*** Opening of Exercise input ***

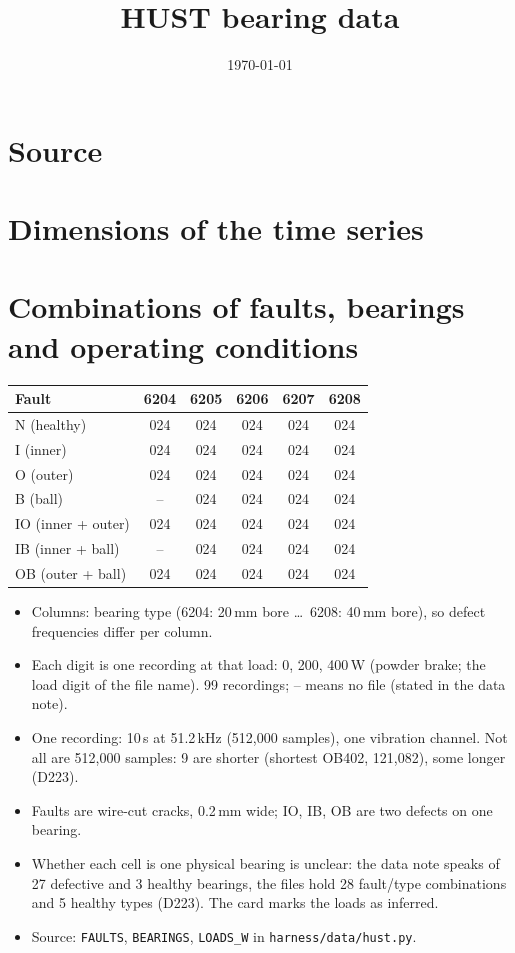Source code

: \documentclass[11pt,a4paper]{article}
\title{HUST bearing data}
\author{}
\date{\today}
\begin{document}
\maketitle

\section{Source}

\section{Dimensions of the time series}

\section{Combinations of faults, bearings and operating conditions}

\begin{table}[h]
\centering
\small
\begin{tabular}{l ccccc}
\toprule
Fault & 6204 & 6205 & 6206 & 6207 & 6208 \\
\midrule
N (healthy)        & 024 & 024 & 024 & 024 & 024 \\
I (inner)          & 024 & 024 & 024 & 024 & 024 \\
O (outer)          & 024 & 024 & 024 & 024 & 024 \\
B (ball)           & --  & 024 & 024 & 024 & 024 \\
IO (inner + outer) & 024 & 024 & 024 & 024 & 024 \\
IB (inner + ball)  & --  & 024 & 024 & 024 & 024 \\
OB (outer + ball)  & 024 & 024 & 024 & 024 & 024 \\
\bottomrule
\end{tabular}
\end{table}

\begin{itemize}
  \item Columns: bearing type (6204: 20\,mm bore \dots\ 6208: 40\,mm bore), so defect
        frequencies differ per column.
  \item Each digit is one recording at that load: 0, 200, 400\,W (powder brake; the load
        digit of the file name). 99 recordings; -- means no file (stated in the data note).
  \item One recording: 10\,s at 51.2\,kHz (512,000 samples), one vibration channel.
        Not all are 512,000 samples: 9 are shorter (shortest OB402, 121,082), some longer (D223).
  \item Faults are wire-cut cracks, 0.2\,mm wide; IO, IB, OB are two defects on one bearing.
  \item Whether each cell is one physical bearing is unclear: the data note speaks of 27
        defective and 3 healthy bearings, the files hold 28 fault/type combinations and 5
        healthy types (D223). The card marks the loads as inferred.
  \item Source: \texttt{FAULTS}, \texttt{BEARINGS}, \texttt{LOADS\_W} in \texttt{harness/data/hust.py}.
\end{itemize}
\end{document}
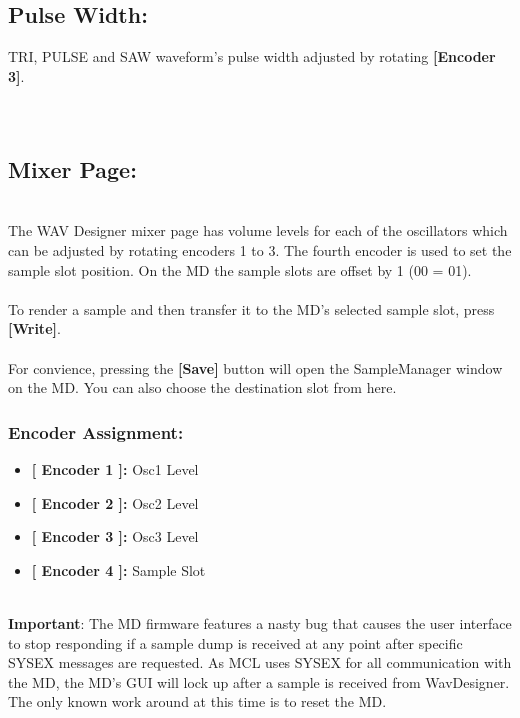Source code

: \subsection{Pulse Width:}
TRI, PULSE and SAW waveform's pulse width adjusted by rotating \textbf{[Encoder 3]}.\\
\\\\
\subsection{Mixer Page:}
\\
The WAV Designer mixer page has volume levels for each of the oscillators which can be adjusted by rotating encoders 1 to 3. The fourth encoder is used to set the sample slot position. On the MD the sample slots are offset by 1 (00 = 01).\\
\\
To render a sample and then transfer it to the MD's selected sample slot, press \textbf{[Write]}.\\
\\
For convience, pressing the \textbf{[Save]} button will open the SampleManager window on the MD. You can also choose the destination slot from here.
\subsubsection{Encoder Assignment:}
\begin{itemize}
	\item \textbf{[ Encoder 1 ]: } Osc1 Level
	\item \textbf{[ Encoder 2 ]: } Osc2 Level
	\item \textbf{[ Encoder 3 ]: } Osc3 Level
	\item \textbf{[ Encoder 4 ]: } Sample Slot
\end{itemize}
\\
\textbf{Important}: The MD firmware features a nasty bug that causes the user interface to stop responding if a sample dump is received at any point after specific SYSEX messages are requested. As MCL uses SYSEX for all communication with the MD, the MD's GUI will lock up after a sample is received from WavDesigner. The only known work around at this time is to reset the MD.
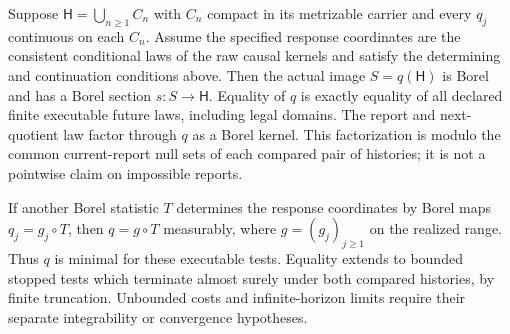 \begin{theorem}\label{thm:quotient}
Suppose $\mathsf H=\bigcup_{n\ge1}C_n$ with $C_n$ compact in its metrizable carrier and every $q_j$ continuous on each $C_n$. Assume the specified response coordinates are the consistent conditional laws of the raw causal kernels and satisfy the determining and continuation conditions above. Then the actual image $S=q(\mathsf H)$ is Borel and has a Borel section $s:S\to\mathsf H$. Equality of $q$ is exactly equality of all declared finite executable future laws, including legal domains. The report and next-quotient law factor through $q$ as a Borel kernel. This factorization is modulo the common current-report null sets of each compared pair of histories; it is not a pointwise claim on impossible reports.

If another Borel statistic $T$ determines the response coordinates by Borel maps $q_j=g_j\circ T$, then $q=g\circ T$ measurably, where $g=(g_j)_{j\ge1}$ on the realized range. Thus $q$ is minimal for these executable tests. Equality extends to bounded stopped tests which terminate almost surely under both compared histories, by finite truncation. Unbounded costs and infinite-horizon limits require their separate integrability or convergence hypotheses.
\end{theorem}
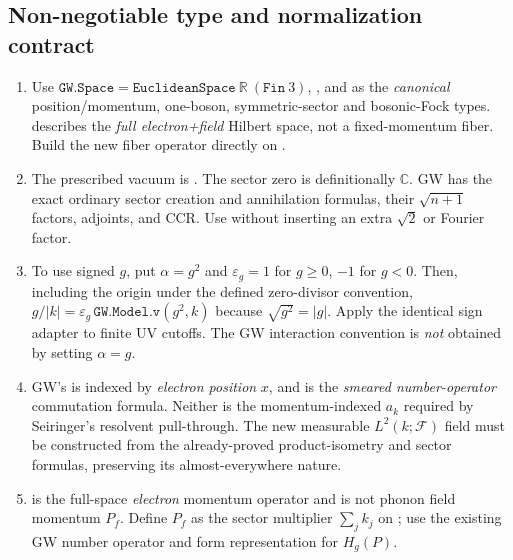 \documentclass[11pt,a4paper]{article}
\theoremstyle{remark}\newtheorem{remark}[theorem]{Remark}
\newcommand{\R}{\mathbb R}\newcommand{\C}{\mathbb C}\newcommand{\N}{\mathbb N}
\newcommand{\F}{\mathcal F}\newcommand{\Q}{\mathcal Q}\newcommand{\HH}{\mathcal H}
\newcommand{\abs}[1]{\lvert #1\rvert}\newcommand{\rankone}[2]{\lvert #1\rangle\langle #2\rvert}
\begin{document}
\subsection{Non-negotiable type and normalization contract}
\begin{enumerate}
\item Use $\texttt{GW.Space}=\texttt{EuclideanSpace}\ \R\ (\texttt{Fin}\ 3)$, ,  and  as the \emph{canonical} position/momentum, one-boson, symmetric-sector and bosonic-Fock types.  describes the \emph{full electron+field} Hilbert space, not a fixed-momentum fiber. Build the new fiber operator directly on .
\item The prescribed vacuum is . The sector zero is definitionally $\C$. GW has the exact ordinary sector creation and annihilation formulas, their $\sqrt{n+1}$ factors, adjoints, and CCR. Use  without inserting an extra $\sqrt{2}$ or Fourier factor.
\item To use signed $g$, put $\alpha=g^2$ and $\varepsilon_g=1$ for $g\ge0$, $-1$ for $g<0$. Then, including the origin under the defined zero-divisor convention, $g/\abs k=\varepsilon_g\,\texttt{GW.Model.v}(g^2,k)$ because $\sqrt{g^2}=\abs g$. Apply the identical sign adapter to finite UV cutoffs. The GW interaction convention is \emph{not} obtained by setting $\alpha=g$.
\item GW's  is indexed by \emph{electron position} $x$, and  is the \emph{smeared number-operator} commutation formula. Neither is the momentum-indexed $a_k$ required by Seiringer's resolvent pull-through. The new measurable $L^2(k;\F)$ field must be constructed from the already-proved product-isometry and sector formulas, preserving its almost-everywhere nature.
\item {} is the full-space \emph{electron} momentum operator and is not phonon field momentum $P_f$. Define $P_f$ as the sector multiplier $\sum_j k_j$ on ; use the existing GW number operator and form representation for $H_g(P)$.
\end{enumerate}
\end{document}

*** Close of Exercise input ***

(Work request):
Return every line of the entries above that the string "will" appears in.

(Solution):
For convience, pressing the \textbf{[Save]} button will open the SampleManager window on the MD. You can also choose the destination slot from here.
\textbf{Important}: The MD firmware features a nasty bug that causes the user interface to stop responding if a sample dump is received at any point after specific SYSEX messages are requested. As MCL uses SYSEX for all communication with the MD, the MD's GUI will lock up after a sample is received from WavDesigner. The only known work around at this time is to reset the MD.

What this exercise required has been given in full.